Exercise directions: Your task is to write out exactly the lines from the line containing "指定されたオブジェクト用に保存されているすべての **Field** オブジェクトを表す" through the end of the records, inclusive at both ends.

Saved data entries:
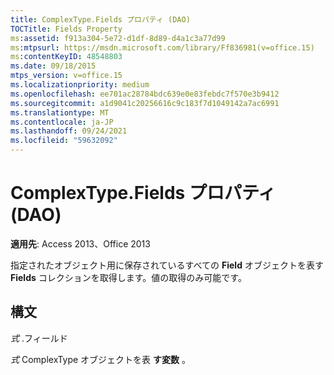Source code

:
```yaml
---
title: ComplexType.Fields プロパティ (DAO)
TOCTitle: Fields Property
ms:assetid: f913a304-5e72-d1df-8d89-d4a1c3a77d99
ms:mtpsurl: https://msdn.microsoft.com/library/Ff836981(v=office.15)
ms:contentKeyID: 48548803
ms.date: 09/18/2015
mtps_version: v=office.15
ms.localizationpriority: medium
ms.openlocfilehash: ee701ac28784bdc639e0e83febdc7f570e3b9412
ms.sourcegitcommit: a1d9041c20256616c9c183f7d1049142a7ac6991
ms.translationtype: MT
ms.contentlocale: ja-JP
ms.lasthandoff: 09/24/2021
ms.locfileid: "59632092"
---
```

# <a name="complextypefields-property-dao"></a>ComplexType.Fields プロパティ (DAO)


**適用先**: Access 2013、Office 2013

指定されたオブジェクト用に保存されているすべての **Field** オブジェクトを表す **Fields** コレクションを取得します。値の取得のみ可能です。  

## <a name="syntax"></a>構文

*式* .フィールド

*式* ComplexType オブジェクトを表 **す変数** 。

Solution for this exercise:
指定されたオブジェクト用に保存されているすべての **Field** オブジェクトを表す **Fields** コレクションを取得します。値の取得のみ可能です。  

## <a name="syntax"></a>構文

*式* .フィールド

*式* ComplexType オブジェクトを表 **す変数** 。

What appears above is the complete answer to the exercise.